# WHAT IS NEEDED
Each entry that follows should be retyped exactly.

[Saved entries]
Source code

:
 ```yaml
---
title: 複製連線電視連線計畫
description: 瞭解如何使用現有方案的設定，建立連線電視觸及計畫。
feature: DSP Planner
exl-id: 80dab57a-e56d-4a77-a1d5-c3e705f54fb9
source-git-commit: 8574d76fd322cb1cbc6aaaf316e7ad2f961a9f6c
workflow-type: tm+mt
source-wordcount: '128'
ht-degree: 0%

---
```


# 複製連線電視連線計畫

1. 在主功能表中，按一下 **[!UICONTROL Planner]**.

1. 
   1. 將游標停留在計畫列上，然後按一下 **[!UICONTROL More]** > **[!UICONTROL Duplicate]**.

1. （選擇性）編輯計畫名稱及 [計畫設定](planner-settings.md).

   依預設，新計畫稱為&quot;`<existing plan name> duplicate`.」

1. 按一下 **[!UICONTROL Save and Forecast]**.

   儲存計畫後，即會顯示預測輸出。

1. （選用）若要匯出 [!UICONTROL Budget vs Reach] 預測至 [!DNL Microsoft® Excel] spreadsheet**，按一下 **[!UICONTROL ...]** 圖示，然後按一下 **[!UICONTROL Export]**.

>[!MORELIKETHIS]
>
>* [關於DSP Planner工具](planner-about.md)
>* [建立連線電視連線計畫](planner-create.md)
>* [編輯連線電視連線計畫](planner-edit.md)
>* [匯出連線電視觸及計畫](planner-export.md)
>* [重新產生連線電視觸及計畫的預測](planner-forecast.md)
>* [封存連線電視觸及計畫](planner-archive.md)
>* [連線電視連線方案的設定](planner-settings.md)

# REPLY
Source code

:
 ```yaml
---
title: 複製連線電視連線計畫
description: 瞭解如何使用現有方案的設定，建立連線電視觸及計畫。
feature: DSP Planner
exl-id: 80dab57a-e56d-4a77-a1d5-c3e705f54fb9
source-git-commit: 8574d76fd322cb1cbc6aaaf316e7ad2f961a9f6c
workflow-type: tm+mt
source-wordcount: '128'
ht-degree: 0%

---
```


# 複製連線電視連線計畫

1. 在主功能表中，按一下 **[!UICONTROL Planner]**.

1. 
   1. 將游標停留在計畫列上，然後按一下 **[!UICONTROL More]** > **[!UICONTROL Duplicate]**.

1. （選擇性）編輯計畫名稱及 [計畫設定](planner-settings.md).

   依預設，新計畫稱為&quot;`<existing plan name> duplicate`.」

1. 按一下 **[!UICONTROL Save and Forecast]**.

   儲存計畫後，即會顯示預測輸出。

1. （選用）若要匯出 [!UICONTROL Budget vs Reach] 預測至 [!DNL Microsoft® Excel] spreadsheet**，按一下 **[!UICONTROL ...]** 圖示，然後按一下 **[!UICONTROL Export]**.

>[!MORELIKETHIS]
>
>* [關於DSP Planner工具](planner-about.md)
>* [建立連線電視連線計畫](planner-create.md)
>* [編輯連線電視連線計畫](planner-edit.md)
>* [匯出連線電視觸及計畫](planner-export.md)
>* [重新產生連線電視觸及計畫的預測](planner-forecast.md)
>* [封存連線電視觸及計畫](planner-archive.md)
>* [連線電視連線方案的設定](planner-settings.md)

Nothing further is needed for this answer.